=== Section Start ===
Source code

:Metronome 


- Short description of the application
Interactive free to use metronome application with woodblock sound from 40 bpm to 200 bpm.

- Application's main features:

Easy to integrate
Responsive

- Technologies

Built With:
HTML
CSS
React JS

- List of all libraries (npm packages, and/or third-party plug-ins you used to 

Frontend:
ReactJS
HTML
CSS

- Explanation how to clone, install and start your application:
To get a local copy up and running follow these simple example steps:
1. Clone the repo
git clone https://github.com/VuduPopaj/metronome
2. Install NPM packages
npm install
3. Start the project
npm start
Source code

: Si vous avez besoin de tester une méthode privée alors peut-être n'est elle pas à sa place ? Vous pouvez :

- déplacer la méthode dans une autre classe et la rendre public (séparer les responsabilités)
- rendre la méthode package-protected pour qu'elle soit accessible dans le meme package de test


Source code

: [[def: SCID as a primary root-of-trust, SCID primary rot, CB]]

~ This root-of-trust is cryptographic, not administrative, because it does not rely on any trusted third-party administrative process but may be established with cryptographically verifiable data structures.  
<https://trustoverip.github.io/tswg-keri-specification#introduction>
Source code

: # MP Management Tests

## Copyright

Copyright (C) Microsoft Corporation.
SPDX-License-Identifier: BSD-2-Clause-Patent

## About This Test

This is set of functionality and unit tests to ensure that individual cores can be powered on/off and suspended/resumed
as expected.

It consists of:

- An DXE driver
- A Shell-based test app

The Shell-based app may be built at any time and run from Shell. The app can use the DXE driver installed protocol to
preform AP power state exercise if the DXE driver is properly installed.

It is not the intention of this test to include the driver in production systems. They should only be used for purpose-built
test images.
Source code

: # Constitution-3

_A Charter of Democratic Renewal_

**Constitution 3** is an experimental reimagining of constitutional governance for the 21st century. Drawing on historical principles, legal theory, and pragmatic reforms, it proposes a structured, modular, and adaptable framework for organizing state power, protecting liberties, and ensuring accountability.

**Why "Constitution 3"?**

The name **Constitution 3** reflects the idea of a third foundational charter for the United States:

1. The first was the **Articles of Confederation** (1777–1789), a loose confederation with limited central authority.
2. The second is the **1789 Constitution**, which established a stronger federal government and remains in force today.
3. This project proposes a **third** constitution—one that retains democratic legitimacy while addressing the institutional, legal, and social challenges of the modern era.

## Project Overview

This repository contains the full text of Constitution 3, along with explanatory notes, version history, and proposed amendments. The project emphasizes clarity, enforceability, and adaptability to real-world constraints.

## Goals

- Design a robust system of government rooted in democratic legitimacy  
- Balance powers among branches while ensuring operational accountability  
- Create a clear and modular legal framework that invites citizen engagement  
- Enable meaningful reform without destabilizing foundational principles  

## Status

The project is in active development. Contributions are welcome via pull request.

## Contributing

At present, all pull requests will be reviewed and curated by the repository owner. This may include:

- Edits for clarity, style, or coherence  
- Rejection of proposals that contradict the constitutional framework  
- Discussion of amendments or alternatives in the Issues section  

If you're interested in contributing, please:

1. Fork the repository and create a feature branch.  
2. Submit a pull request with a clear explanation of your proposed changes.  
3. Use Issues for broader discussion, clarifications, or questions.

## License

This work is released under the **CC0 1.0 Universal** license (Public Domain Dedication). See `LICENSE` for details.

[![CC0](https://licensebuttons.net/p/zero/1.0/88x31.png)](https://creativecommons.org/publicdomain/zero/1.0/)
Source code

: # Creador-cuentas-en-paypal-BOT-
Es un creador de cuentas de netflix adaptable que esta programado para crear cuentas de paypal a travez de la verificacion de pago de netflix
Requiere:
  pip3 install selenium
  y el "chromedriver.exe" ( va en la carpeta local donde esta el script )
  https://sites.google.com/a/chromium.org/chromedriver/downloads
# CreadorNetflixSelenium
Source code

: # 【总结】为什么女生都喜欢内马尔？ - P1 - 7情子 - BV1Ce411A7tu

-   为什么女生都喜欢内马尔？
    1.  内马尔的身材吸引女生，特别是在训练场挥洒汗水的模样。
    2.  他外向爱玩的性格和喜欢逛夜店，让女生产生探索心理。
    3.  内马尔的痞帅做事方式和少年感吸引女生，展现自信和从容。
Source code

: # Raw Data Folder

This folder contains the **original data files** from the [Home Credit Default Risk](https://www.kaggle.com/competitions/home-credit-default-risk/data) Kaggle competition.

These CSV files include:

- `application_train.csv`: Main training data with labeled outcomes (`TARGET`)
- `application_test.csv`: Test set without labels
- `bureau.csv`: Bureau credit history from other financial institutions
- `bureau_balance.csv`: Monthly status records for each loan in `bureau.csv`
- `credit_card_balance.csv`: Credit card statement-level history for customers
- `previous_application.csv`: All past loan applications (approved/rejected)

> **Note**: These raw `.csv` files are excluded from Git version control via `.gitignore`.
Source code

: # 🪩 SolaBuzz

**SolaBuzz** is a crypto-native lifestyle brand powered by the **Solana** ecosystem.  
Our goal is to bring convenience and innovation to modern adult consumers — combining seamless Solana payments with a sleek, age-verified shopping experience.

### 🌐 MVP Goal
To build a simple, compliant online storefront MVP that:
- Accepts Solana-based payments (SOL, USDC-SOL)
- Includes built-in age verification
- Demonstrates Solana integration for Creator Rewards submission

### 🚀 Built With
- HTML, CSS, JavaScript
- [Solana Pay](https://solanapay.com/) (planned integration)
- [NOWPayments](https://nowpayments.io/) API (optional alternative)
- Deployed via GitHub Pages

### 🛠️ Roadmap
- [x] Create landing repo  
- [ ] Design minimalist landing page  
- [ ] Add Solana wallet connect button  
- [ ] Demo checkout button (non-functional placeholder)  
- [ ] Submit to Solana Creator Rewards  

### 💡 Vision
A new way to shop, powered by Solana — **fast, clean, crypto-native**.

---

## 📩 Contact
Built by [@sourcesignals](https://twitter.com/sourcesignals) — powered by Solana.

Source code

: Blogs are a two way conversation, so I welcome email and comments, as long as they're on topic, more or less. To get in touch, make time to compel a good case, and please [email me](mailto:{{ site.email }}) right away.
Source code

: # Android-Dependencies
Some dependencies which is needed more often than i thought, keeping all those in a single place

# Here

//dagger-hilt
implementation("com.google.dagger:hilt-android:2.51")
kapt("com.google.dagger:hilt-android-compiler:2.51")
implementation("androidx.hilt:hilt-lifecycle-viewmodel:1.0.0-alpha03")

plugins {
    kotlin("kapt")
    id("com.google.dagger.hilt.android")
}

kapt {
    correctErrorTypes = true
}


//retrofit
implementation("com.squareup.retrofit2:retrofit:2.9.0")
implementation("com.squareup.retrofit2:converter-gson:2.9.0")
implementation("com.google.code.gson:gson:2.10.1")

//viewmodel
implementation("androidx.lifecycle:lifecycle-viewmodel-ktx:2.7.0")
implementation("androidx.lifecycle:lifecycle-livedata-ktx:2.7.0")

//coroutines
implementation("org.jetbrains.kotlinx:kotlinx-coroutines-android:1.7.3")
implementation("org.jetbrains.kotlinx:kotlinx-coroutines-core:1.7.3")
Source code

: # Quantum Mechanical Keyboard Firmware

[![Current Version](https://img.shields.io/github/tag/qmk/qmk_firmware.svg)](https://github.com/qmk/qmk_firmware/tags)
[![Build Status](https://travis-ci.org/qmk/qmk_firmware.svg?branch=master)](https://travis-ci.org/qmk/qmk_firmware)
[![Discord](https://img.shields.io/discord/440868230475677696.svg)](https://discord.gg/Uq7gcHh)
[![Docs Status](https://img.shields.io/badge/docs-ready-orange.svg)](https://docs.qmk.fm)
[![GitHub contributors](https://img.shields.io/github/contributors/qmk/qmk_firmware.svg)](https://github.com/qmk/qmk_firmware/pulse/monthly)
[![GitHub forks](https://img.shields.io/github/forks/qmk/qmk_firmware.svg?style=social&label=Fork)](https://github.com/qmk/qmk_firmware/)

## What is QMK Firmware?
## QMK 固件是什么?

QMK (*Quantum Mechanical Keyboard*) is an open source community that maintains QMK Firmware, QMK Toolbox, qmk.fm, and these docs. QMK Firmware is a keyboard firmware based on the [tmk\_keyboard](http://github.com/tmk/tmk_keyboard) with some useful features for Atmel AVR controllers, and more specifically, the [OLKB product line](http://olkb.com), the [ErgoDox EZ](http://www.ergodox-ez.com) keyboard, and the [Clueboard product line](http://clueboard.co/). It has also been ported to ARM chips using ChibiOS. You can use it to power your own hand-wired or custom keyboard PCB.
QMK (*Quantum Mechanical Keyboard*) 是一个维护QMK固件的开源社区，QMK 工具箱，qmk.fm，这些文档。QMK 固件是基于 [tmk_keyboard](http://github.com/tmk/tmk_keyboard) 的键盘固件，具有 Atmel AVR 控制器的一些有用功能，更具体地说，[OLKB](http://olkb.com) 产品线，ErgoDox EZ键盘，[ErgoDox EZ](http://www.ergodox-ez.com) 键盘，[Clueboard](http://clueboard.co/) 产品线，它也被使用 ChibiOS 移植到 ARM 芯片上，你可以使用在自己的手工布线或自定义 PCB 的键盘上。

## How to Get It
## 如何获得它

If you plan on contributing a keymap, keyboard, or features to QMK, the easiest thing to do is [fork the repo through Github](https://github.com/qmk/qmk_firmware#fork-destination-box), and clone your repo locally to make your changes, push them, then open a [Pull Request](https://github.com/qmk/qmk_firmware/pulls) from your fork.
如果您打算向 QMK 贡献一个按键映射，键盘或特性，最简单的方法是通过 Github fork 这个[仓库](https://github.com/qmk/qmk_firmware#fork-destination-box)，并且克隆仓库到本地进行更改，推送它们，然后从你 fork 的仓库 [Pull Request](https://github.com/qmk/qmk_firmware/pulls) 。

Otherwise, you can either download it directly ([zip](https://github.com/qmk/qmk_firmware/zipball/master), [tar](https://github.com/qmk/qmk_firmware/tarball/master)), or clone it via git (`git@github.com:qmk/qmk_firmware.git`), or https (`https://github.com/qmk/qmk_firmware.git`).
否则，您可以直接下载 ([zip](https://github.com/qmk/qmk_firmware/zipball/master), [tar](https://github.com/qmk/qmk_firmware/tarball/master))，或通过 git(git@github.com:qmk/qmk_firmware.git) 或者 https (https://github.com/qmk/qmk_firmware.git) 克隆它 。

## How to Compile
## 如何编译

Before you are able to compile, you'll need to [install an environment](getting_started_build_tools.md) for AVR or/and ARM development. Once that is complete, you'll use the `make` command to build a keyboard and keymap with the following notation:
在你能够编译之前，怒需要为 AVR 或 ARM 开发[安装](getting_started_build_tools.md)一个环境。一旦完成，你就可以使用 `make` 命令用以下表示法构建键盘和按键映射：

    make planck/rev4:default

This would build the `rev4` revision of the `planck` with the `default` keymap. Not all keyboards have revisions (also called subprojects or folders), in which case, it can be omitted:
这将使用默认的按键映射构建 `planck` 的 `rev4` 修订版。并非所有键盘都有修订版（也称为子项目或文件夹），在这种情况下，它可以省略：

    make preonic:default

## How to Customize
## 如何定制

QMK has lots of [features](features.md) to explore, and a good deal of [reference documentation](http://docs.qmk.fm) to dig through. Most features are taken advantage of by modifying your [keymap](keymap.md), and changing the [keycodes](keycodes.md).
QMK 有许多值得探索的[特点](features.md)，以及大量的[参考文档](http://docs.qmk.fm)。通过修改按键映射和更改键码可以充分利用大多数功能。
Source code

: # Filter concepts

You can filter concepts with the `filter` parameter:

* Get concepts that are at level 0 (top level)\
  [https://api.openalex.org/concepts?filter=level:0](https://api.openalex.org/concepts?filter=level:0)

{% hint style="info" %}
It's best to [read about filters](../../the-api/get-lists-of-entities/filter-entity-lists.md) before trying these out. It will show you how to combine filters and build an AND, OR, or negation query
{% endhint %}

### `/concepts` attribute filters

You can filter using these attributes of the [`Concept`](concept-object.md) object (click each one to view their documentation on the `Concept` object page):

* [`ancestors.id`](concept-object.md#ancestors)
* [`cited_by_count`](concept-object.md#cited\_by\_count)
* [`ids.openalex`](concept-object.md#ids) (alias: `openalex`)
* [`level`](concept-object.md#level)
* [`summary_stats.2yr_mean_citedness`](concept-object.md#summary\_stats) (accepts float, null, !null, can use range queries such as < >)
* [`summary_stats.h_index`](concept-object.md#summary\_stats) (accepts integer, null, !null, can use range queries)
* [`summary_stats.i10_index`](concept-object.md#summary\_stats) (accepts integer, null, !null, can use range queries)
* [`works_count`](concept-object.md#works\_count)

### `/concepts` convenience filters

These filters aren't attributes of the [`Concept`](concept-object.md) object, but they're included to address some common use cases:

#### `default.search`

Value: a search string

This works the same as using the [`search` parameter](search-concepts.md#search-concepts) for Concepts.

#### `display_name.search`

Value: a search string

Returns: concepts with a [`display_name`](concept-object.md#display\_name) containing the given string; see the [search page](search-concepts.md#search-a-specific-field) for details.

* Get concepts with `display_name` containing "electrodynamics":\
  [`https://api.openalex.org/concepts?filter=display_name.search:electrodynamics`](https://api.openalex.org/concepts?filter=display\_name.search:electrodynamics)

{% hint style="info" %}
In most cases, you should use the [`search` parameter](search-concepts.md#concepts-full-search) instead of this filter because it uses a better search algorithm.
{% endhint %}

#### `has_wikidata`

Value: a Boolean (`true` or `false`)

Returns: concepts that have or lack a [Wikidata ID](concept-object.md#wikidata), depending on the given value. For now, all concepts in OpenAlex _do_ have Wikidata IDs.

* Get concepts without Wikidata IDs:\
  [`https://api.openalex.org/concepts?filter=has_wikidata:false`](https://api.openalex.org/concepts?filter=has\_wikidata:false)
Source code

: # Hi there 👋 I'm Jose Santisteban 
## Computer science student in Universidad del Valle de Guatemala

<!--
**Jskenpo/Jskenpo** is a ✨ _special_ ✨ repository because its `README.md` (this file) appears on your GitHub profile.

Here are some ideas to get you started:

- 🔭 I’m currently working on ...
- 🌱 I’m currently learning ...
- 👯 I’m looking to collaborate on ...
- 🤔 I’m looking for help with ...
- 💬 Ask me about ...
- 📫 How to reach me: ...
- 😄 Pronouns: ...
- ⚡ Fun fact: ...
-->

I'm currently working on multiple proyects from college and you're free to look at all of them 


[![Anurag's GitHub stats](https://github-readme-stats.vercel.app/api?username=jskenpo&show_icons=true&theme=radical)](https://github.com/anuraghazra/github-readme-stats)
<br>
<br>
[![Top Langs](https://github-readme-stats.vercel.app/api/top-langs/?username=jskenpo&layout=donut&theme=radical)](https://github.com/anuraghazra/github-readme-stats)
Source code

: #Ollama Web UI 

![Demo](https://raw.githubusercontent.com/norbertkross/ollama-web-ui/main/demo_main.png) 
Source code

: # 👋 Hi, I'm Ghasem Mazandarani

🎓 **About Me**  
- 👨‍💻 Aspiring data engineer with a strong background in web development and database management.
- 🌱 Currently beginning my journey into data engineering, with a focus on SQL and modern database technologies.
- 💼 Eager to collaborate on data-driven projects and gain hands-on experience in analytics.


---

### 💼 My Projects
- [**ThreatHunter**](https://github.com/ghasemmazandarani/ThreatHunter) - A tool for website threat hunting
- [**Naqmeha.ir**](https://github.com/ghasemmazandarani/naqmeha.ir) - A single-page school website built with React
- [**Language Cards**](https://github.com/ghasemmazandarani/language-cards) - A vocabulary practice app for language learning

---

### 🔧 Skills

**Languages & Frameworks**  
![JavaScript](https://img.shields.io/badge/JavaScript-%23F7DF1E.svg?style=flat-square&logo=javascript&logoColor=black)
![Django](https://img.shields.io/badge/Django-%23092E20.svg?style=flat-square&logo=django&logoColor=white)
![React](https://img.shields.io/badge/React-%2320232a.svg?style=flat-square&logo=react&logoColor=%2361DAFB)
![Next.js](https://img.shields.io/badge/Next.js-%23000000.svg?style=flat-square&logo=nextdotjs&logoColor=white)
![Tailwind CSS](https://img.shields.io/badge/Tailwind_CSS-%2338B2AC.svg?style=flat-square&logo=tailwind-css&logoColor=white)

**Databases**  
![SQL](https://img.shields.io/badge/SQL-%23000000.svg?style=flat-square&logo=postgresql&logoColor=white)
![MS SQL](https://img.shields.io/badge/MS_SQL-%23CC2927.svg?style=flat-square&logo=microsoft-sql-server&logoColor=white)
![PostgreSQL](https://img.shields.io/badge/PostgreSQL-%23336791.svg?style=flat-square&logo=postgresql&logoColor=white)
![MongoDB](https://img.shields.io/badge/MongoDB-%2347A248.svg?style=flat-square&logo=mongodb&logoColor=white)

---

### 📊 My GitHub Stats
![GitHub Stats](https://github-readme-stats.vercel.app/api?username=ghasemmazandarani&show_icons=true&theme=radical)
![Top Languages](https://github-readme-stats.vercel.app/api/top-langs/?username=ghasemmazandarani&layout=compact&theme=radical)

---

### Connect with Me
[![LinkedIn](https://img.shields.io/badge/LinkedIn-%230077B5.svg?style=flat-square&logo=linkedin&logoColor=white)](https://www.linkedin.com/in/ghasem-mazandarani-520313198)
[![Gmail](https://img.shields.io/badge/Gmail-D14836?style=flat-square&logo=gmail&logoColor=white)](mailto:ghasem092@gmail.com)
=== Section End ===
| How to complete this task |
Looking at the data above, return every line from the one with "primary rot, CB]]" down to the one with "preform AP power", exactly and inclusively.

| Answer to the problem |
: [[def: SCID as a primary root-of-trust, SCID primary rot, CB]]

~ This root-of-trust is cryptographic, not administrative, because it does not rely on any trusted third-party administrative process but may be established with cryptographically verifiable data structures.  
<https://trustoverip.github.io/tswg-keri-specification#introduction>
Source code

: # MP Management Tests

## Copyright

Copyright (C) Microsoft Corporation.
SPDX-License-Identifier: BSD-2-Clause-Patent

## About This Test

This is set of functionality and unit tests to ensure that individual cores can be powered on/off and suspended/resumed
as expected.

It consists of:

- An DXE driver
- A Shell-based test app

The Shell-based app may be built at any time and run from Shell. The app can use the DXE driver installed protocol to
preform AP power state exercise if the DXE driver is properly installed.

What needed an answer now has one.